:: What to work on ::
Which lines of the data contain the string "render"? Show each of them.
*** Information given Section Begins ***
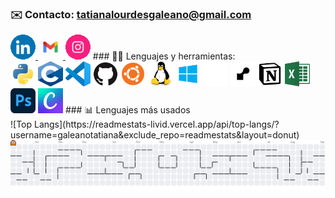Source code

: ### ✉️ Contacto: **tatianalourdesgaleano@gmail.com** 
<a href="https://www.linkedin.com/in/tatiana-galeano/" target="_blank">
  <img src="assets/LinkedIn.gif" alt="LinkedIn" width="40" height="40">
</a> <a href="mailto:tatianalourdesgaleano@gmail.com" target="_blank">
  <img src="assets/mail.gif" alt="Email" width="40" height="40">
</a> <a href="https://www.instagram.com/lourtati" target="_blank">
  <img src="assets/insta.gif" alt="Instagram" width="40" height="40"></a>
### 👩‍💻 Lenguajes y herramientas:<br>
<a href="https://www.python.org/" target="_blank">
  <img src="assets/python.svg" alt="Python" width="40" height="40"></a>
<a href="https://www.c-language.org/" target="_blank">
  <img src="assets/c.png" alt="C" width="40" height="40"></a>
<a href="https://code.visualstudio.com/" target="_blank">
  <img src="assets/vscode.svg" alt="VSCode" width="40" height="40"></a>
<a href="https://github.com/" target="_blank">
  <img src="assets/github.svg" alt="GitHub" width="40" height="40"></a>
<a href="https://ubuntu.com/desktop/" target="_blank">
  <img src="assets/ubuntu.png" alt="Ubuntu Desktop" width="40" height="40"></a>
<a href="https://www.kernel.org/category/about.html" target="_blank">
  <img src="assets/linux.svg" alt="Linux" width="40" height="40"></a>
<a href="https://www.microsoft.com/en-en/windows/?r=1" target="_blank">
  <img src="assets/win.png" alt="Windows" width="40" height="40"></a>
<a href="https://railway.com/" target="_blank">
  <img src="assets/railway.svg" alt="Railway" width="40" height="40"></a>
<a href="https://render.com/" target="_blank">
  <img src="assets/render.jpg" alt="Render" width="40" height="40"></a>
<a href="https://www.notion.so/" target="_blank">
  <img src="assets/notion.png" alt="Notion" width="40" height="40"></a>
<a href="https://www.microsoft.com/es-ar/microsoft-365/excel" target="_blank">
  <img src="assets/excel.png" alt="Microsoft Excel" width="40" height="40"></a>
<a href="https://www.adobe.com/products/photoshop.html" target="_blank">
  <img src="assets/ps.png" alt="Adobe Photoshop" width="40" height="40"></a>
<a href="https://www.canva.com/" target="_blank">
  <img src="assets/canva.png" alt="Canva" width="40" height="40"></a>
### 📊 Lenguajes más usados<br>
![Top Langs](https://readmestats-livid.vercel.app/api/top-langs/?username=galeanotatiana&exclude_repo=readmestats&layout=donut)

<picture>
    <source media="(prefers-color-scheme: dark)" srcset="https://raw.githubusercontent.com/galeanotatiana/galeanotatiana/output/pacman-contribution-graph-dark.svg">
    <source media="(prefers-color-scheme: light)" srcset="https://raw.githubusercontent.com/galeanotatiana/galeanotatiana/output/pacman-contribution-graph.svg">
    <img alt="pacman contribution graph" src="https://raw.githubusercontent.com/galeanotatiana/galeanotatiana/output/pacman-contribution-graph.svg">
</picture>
*** Information given Section Ends ***
:: Task output ::
<a href="https://render.com/" target="_blank">
  <img src="assets/render.jpg" alt="Render" width="40" height="40"></a>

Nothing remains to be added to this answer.